Outside of the possibility of cheating, the complex life history brings up the pertinent question of what should be considered a generation in these experiments. The studies listed in Table 1 generally focus on the total number of asexual generations in the experiment, but doing this limits our ability to generalize conclusions to other eukaryotic species in which a generation can only be the result of sex. Some of these very studies (e.g., Kolsheleva and Desai 2018) show that the number of asexual generations in between sexual cycles impacts adaptive dynamics, suggesting that considering asexual generations alone is naïve. On the other hand, the recombination rate is sufficiently high in S. cerevisiae (cf. Liu et al. 2019) such that a single instance of outcrossing likely shuffles the genome to a much higher degree than it does in obligately sexual organisms. Selection is thought to leave footprints of reduced variation roughly equal to one-tenth of the selection on the allele in units of recombination (Kim and Stephan 2002). If yeast were obligately sexual and recombination occurred every generation, a selective sweep associated with a selection coefficient of 0.01 would leave a 0.1-cM footprint in the genome. So, in an experimental design where recombination occurs only every ~ 10 generations (the minimum recommended in the “Selection” section), the size of a selection footprint would be something like 10*0.1 = 1 cM. In S. cerevisiae, 1 cM averages about 3 kb (Saccharomyces Genome Database), so in this situation, the signature of selection could be localized to a small region ~ 3 kb in size. In practice, this is in fact what has been observed; for example, with a design that involved sexual cycles every ~ 30 asexual generations, Burke et al. (2014) observed their strongest candidate genomic regions spanning < 10 kb. Such findings support the idea that while the yeast life history involved is complex, experimental results are as good or better (in terms of the genomic resolution of candidate regions) than similar work in obligately sexual species.

Conclusion

What have we learned from these yeast evolution experiments that tackle the complexity of sexual recombination and standing genetic variation? They reveal that adaptation from standing genetic variation is rapid, often parallel across independent populations, and is made more efficient by sexual reproduction. These studies repeatedly demonstrate that de novo beneficial mutations are not the primary drivers of adaptation, as standing variants respond first to natural selection.
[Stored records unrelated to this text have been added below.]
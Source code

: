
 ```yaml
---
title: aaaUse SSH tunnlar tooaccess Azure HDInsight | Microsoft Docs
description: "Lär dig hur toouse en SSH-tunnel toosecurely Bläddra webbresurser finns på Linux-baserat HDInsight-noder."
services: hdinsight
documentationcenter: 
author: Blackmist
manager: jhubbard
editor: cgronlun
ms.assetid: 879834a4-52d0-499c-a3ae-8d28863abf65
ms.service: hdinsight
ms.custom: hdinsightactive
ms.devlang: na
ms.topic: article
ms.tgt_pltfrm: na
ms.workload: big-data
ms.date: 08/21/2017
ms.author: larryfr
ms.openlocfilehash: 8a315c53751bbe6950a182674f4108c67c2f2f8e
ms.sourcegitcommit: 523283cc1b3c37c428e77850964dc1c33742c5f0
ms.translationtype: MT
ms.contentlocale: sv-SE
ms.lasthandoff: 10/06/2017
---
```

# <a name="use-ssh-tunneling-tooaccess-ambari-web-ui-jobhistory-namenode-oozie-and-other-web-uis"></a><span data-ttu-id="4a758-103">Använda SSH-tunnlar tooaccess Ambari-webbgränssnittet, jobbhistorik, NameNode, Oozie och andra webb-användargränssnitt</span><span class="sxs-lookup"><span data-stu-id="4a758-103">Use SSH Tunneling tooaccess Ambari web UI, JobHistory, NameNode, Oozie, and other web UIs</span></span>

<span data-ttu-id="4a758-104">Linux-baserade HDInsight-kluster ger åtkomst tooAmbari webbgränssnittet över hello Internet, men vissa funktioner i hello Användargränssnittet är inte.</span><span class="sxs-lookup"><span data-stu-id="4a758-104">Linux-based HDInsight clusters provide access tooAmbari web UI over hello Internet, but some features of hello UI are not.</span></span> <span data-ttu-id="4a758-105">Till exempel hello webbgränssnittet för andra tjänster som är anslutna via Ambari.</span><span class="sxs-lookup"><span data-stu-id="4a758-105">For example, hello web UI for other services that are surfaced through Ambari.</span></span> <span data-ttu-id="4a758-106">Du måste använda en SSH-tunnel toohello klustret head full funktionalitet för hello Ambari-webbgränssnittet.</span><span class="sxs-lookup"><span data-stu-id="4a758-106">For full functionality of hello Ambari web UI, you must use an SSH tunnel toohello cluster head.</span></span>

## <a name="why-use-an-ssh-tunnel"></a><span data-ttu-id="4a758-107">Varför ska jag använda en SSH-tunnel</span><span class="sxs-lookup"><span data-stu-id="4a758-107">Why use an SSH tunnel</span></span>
This outcome is notable because yeast is currently the best microbial (i.e., strong inference) system capable of addressing the impacts of both sources of variation. This observation also applies to structural variation in the genome; copy number variants and large-scale chromosomal mutations do not appear to be major drivers of adaptation in these experiments. As aneuploidy, and/or an increase in overall ploidy, is a common outcome of traditional yeast evolution experiments, this observation serves to further establish experiments with standing genetic variation as distinct from those without. I argue that the methods described in this article are now well established, and as a result, yeast has emerged as an appropriate and valuable model for the empirical study of polygenic adaptation.